━━ SUPPLIED ENTRIES ━━

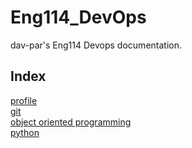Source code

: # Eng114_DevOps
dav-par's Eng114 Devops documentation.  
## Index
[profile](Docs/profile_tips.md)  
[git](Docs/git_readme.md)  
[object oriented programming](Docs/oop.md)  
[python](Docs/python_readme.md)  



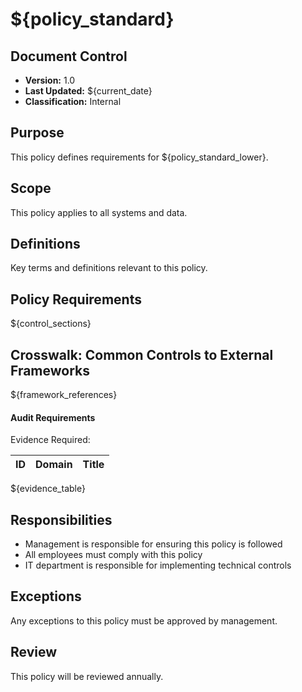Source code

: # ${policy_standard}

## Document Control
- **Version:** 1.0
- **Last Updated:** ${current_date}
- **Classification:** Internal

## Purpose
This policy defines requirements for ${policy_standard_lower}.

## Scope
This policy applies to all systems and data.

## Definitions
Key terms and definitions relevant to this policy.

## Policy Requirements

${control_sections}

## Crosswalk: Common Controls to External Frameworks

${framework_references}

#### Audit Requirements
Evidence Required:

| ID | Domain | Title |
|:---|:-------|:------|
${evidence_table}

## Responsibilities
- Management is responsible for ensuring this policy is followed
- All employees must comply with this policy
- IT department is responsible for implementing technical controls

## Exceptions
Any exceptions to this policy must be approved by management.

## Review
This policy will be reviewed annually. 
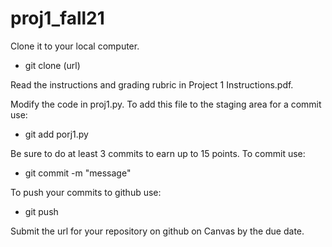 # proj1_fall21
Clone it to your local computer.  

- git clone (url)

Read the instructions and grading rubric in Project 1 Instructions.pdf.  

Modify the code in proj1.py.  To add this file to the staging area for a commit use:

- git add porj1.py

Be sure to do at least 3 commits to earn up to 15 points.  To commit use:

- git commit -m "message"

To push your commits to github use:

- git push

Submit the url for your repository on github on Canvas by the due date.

━━━

• [WORK TO BE COMPLETED]: Pictures are to be dropped; the lines from the start of the entries above through the line with "Read the instructions" are to be given again verbatim.

• [ANSWER]:
Source code

: # Eng114_DevOps
dav-par's Eng114 Devops documentation.  
## Index
[profile](Docs/profile_tips.md)  
[git](Docs/git_readme.md)  
[object oriented programming](Docs/oop.md)  
[python](Docs/python_readme.md)  



Source code

: # ${policy_standard}

## Document Control
- **Version:** 1.0
- **Last Updated:** ${current_date}
- **Classification:** Internal

## Purpose
This policy defines requirements for ${policy_standard_lower}.

## Scope
This policy applies to all systems and data.

## Definitions
Key terms and definitions relevant to this policy.

## Policy Requirements

${control_sections}

## Crosswalk: Common Controls to External Frameworks

${framework_references}

#### Audit Requirements
Evidence Required:

| ID | Domain | Title |
|:---|:-------|:------|
${evidence_table}

## Responsibilities
- Management is responsible for ensuring this policy is followed
- All employees must comply with this policy
- IT department is responsible for implementing technical controls

## Exceptions
Any exceptions to this policy must be approved by management.

## Review
This policy will be reviewed annually. 
 # proj1_fall21
Clone it to your local computer.  

- git clone (url)

Read the instructions and grading rubric in Project 1 Instructions.pdf.  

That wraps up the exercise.